Die in Deutschland produzierten und verkauften Verbrauchsgüter kosteten 0,6 Prozent mehr als im Vorjahresmonat (-0,4 Prozent gegenüber November 2025), so die Wiesbadener Behörde. Unter den Verbrauchsgütern fielen allerdings die Nahrungsmittelpreise insgesamt um 0,1 Prozent. Deutlich billiger als im Dezember 2024 waren Butter (-39,6 Prozent), Schweinefleisch (-11,2 Prozent) und Zucker (-3,5 Prozent). Die Butterpreise fielen gegenüber November 2025 um 13,9 Prozent. Teurer im Vergleich zum Vorjahresmonat waren dagegen Rindfleisch (+25,7 Prozent) und Kaffee (+18,0 Prozent).

Gebrauchsgüter waren laut Destatis im Dezember 2025 um 1,8 Prozent teurer als im Vorjahresmonat (+0,1 Prozent gegenüber November 2025). Die Preise für Vorleistungsgüter waren im Dezember 2025 um 0,3 Prozent höher als im Vorjahresmonat (+0,3 Prozent gegenüber November 2025).

Für den Preisanstieg gegenüber Dezember 2024 sorgten vor allem die höheren Preise von Metallen (+3,0 Prozent), erklärte das Statistische Bundesamt. Insbesondere die Preise für Edelmetalle (+47,7 Prozent) stiegen gegenüber dem Vorjahresmonat deutlich an. Auch für Kupfer und Halbzeug daraus (+12,0 Prozent) musste mehr bezahlt werden als im Vorjahr. Billiger als im Vorjahr waren dagegen Roheisen, Stahl und Ferrolegierungen (-5,1 Prozent), darunter auch Betonstahl (-2,6 Prozent).

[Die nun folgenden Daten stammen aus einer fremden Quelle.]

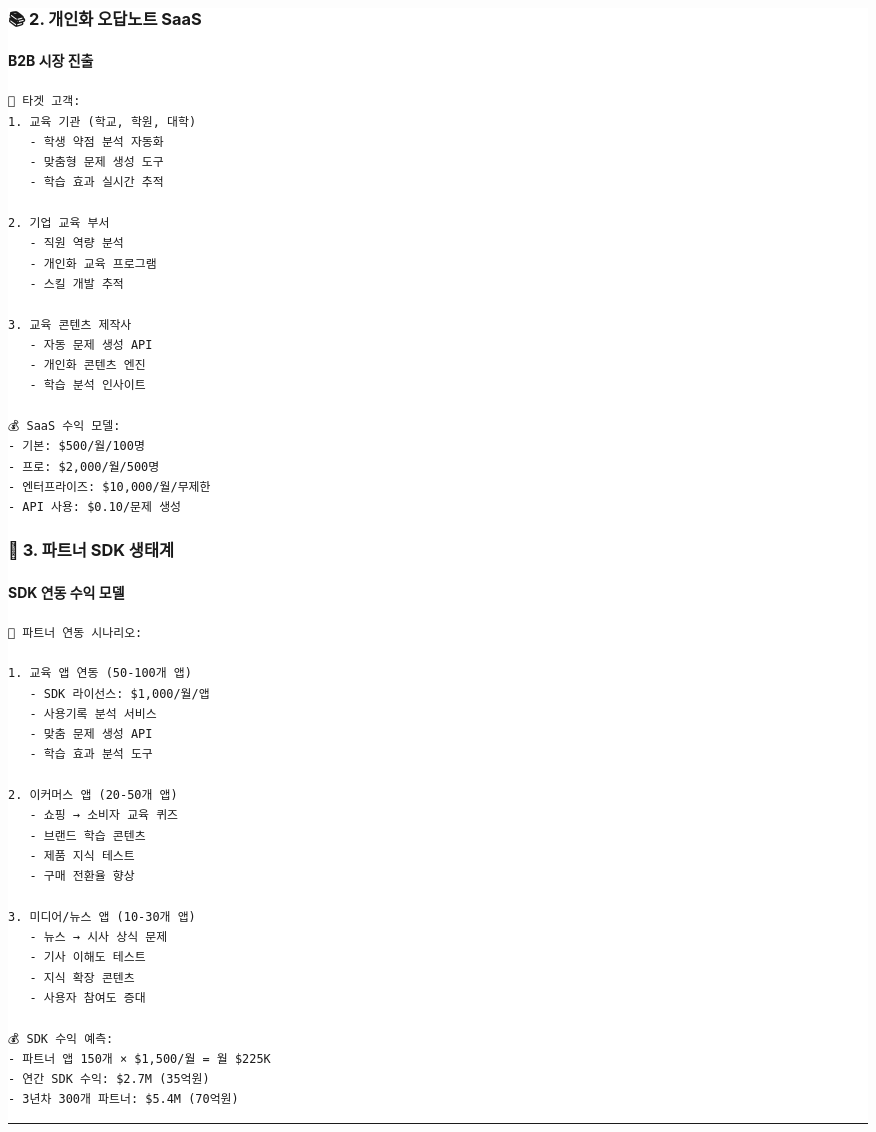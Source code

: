 ### 📚 **2. 개인화 오답노트 SaaS**

#### **B2B 시장 진출**
```
🎯 타겟 고객:
1. 교육 기관 (학교, 학원, 대학)
   - 학생 약점 분석 자동화
   - 맞춤형 문제 생성 도구
   - 학습 효과 실시간 추적

2. 기업 교육 부서
   - 직원 역량 분석
   - 개인화 교육 프로그램
   - 스킬 개발 추적

3. 교육 콘텐츠 제작사
   - 자동 문제 생성 API
   - 개인화 콘텐츠 엔진
   - 학습 분석 인사이트

💰 SaaS 수익 모델:
- 기본: $500/월/100명
- 프로: $2,000/월/500명  
- 엔터프라이즈: $10,000/월/무제한
- API 사용: $0.10/문제 생성
```

### 🤝 **3. 파트너 SDK 생태계**

#### **SDK 연동 수익 모델**
```
🔗 파트너 연동 시나리오:

1. 교육 앱 연동 (50-100개 앱)
   - SDK 라이선스: $1,000/월/앱
   - 사용기록 분석 서비스
   - 맞춤 문제 생성 API
   - 학습 효과 분석 도구

2. 이커머스 앱 (20-50개 앱)  
   - 쇼핑 → 소비자 교육 퀴즈
   - 브랜드 학습 콘텐츠
   - 제품 지식 테스트
   - 구매 전환율 향상

3. 미디어/뉴스 앱 (10-30개 앱)
   - 뉴스 → 시사 상식 문제
   - 기사 이해도 테스트
   - 지식 확장 콘텐츠
   - 사용자 참여도 증대

💰 SDK 수익 예측:
- 파트너 앱 150개 × $1,500/월 = 월 $225K
- 연간 SDK 수익: $2.7M (35억원)
- 3년차 300개 파트너: $5.4M (70억원)
```

---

Holz sowie Holz- und Korkwaren (+6,5 Prozent) waren ebenfalls teurer als im Vorjahresmonat, darunter Nadelschnittholz mit +15,1 Prozent und Laubschnittholz mit +1,9 Prozent. Erhebliche Preisanstiege gab es bei Pellets, Briketts und Scheiten mit +42,9 Prozent gegenüber dem Vorjahresmonat (+4,0 Prozent gegenüber November 2025).

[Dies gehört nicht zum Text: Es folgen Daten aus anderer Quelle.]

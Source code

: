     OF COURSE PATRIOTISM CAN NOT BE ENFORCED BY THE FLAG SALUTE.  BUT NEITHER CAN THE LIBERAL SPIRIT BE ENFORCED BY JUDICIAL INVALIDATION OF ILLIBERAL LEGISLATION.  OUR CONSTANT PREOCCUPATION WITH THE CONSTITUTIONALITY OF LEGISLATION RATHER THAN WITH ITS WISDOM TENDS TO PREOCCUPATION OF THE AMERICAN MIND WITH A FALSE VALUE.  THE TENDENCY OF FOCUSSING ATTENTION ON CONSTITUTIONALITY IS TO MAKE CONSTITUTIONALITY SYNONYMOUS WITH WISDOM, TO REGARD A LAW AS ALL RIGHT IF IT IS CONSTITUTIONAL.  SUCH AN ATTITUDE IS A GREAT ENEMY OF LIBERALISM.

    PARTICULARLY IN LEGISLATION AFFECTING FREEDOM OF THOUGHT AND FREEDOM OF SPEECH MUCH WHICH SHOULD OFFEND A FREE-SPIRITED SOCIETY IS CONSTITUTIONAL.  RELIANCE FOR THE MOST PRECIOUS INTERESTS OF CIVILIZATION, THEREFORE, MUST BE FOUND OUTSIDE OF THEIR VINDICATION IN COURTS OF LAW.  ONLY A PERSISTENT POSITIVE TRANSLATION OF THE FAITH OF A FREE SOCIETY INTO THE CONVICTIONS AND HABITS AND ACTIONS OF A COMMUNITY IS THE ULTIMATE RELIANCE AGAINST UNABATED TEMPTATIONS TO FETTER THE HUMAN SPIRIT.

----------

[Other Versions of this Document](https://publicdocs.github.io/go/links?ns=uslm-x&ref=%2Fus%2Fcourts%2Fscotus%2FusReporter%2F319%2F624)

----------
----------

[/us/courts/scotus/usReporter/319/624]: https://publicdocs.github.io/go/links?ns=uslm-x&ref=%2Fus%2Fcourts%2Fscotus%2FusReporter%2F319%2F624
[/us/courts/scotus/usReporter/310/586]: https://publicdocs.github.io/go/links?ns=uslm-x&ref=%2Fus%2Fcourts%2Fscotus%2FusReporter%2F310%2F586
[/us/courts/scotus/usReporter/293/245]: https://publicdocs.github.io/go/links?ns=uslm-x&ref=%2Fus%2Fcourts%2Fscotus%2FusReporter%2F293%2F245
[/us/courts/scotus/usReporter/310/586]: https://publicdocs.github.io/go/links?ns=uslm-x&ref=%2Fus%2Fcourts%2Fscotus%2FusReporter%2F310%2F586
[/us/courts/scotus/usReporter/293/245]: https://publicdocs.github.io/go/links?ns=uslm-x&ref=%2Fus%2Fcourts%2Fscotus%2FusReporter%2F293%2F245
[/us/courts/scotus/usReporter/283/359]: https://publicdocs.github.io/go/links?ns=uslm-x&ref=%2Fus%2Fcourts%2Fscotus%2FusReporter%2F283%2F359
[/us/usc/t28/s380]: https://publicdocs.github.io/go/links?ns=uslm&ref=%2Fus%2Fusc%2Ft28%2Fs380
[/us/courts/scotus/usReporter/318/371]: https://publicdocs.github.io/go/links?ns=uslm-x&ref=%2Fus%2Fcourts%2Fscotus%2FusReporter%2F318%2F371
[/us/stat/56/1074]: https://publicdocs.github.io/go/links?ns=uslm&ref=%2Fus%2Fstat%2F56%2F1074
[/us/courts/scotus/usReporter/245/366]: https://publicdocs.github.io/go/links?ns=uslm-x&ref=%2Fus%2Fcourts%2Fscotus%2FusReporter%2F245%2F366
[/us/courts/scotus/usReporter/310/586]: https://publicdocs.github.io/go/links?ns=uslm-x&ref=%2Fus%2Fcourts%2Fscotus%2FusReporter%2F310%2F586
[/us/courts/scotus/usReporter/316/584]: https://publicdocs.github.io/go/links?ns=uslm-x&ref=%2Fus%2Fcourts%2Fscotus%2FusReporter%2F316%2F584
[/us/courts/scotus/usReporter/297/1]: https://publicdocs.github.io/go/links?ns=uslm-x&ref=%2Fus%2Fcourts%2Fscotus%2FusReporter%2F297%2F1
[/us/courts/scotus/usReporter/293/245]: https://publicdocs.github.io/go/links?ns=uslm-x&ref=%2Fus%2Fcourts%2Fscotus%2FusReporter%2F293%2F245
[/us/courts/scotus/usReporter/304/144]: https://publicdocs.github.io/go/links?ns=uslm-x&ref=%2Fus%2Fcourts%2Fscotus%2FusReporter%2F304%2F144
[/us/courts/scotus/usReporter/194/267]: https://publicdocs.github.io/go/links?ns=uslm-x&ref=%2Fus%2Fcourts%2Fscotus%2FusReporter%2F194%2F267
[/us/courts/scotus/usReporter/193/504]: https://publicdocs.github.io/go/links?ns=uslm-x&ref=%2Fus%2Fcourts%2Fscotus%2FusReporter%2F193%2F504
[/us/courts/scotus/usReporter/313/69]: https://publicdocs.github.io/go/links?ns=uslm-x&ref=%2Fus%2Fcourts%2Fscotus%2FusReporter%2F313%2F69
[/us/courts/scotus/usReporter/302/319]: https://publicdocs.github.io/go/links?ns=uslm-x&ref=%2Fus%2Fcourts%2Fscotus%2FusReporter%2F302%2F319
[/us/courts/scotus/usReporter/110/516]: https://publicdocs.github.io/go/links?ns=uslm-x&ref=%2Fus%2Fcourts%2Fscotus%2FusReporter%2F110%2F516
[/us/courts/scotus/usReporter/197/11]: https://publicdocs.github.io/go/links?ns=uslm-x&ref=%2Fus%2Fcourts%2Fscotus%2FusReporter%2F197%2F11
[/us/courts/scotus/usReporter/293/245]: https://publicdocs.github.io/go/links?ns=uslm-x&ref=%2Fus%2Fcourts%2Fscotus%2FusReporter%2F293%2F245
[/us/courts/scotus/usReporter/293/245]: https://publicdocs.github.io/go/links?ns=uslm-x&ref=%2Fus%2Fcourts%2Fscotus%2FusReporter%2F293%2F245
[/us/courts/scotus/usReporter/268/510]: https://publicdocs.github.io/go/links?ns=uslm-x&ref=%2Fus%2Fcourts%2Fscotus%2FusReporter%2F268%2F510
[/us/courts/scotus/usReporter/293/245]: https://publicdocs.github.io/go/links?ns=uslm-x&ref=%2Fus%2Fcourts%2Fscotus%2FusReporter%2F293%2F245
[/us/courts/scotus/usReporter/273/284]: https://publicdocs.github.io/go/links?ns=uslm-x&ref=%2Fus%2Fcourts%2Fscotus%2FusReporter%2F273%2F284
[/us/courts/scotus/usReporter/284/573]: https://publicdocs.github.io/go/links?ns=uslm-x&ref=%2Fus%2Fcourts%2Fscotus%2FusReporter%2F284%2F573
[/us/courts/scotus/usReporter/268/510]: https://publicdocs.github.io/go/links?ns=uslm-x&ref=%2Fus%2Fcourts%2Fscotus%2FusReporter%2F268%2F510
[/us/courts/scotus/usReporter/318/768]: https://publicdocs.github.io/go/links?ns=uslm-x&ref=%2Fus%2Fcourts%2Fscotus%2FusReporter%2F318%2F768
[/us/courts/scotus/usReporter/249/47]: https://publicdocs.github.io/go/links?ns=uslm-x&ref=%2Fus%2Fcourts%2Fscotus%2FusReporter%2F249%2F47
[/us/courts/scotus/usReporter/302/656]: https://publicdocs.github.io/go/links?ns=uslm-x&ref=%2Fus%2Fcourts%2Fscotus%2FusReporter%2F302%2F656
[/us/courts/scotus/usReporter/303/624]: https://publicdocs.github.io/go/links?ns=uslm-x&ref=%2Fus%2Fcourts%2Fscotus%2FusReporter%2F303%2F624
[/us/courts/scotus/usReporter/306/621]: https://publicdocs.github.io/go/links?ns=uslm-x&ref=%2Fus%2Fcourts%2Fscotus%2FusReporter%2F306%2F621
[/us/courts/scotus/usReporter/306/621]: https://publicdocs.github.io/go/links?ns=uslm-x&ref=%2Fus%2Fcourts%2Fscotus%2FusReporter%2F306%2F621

Die Preise für Glas und Glaswaren stiegen gegenüber dem Vorjahresmonat um 2,6 Prozent. Darunter war veredeltes und bearbeitetes Flachglas 4,7 Prozent teurer, wohingegen die Preise für Hohlglas (-5,2 Prozent) gegenüber Dezember 2024 sanken.

Preisrückgänge gegenüber Dezember 2024 gab es ebenfalls bei chemischen Grundstoffen (-2,3 Prozent) und Papier, Pappe und Waren daraus (-0,9 Prozent). Aber auch Futtermittel für Nutztiere (-6,6 Prozent) und Getreidemehl (-4,2 Prozent) kosteten deutlich weniger als im Dezember 2024.

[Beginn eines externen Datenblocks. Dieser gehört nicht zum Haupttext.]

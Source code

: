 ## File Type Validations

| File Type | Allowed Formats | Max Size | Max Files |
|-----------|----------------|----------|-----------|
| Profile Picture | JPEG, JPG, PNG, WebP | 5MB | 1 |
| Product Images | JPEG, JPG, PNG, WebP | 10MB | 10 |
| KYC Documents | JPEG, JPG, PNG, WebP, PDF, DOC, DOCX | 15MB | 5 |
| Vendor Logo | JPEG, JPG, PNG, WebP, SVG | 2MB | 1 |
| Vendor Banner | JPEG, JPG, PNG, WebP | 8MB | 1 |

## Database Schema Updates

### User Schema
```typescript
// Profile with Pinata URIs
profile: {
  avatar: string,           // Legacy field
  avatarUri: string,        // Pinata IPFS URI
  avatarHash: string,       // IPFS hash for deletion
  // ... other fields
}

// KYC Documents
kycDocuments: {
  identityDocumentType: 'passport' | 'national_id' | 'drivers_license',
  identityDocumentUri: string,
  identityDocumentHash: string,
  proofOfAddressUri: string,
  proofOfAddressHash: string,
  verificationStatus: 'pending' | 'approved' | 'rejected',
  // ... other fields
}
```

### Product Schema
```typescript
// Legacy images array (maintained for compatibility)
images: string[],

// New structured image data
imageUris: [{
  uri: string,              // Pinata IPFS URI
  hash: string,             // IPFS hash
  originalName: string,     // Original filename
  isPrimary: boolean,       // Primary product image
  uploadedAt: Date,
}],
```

Den größten Einfluss auf den Rückgang der Erzeugerpreise gewerblicher Produkte im Jahresdurchschnitt 2025 (-1,2 Prozent gegenüber 2024) hatte laut Destatis die Entwicklung der Energiepreise. Im Durchschnitt sanken die Energiepreise gegenüber dem Vorjahr um 6,2 Prozent. Erdgas in der Verteilung war im Jahresdurchschnitt 2025 um 8,3 Prozent billiger als 2024, elektrischer Strom um 7,5 Prozent und Mineralölerzeugnisse um 5,5 Prozent. Ohne Berücksichtigung der Energiepreise erhöhten sich die Erzeugerpreise 2025 gegenüber dem Vorjahr um 1,2 Prozent.

Vorleistungsgüter waren im Jahr 2025 durchschnittlich 0,3 Prozent billiger als 2024. Hier wirkte sich die Preisentwicklung für chemische Grundstoffe mit -1,6 Prozent am stärksten aus. Die Preise von Metallen waren im Jahresdurchschnitt 2025 unverändert gegenüber 2024. Holz sowie Holz- und Korkwaren kosteten hingegen durchschnittlich 4,6 Prozent mehr als 2024.

Die Preise für Investitionsgüter waren im Jahresdurchschnitt 2025 um 1,9 Prozent höher als 2024. Gebrauchsgüter verteuerten sich um 1,5 Prozent. Verbrauchsgüter waren im Jahr 2025 durchschnittlich 2,7 Prozent teurer als 2024. Nahrungsmittel kosteten 3,1 Prozent mehr als 2024. Besonders stark stiegen die Preise für Rindfleisch (+30,3 Prozent) und Kaffee (+30,1 Prozent). Dagegen sanken die Preise für Zucker um 32,1 Prozent und für Schweinefleisch um 7,2 Prozent.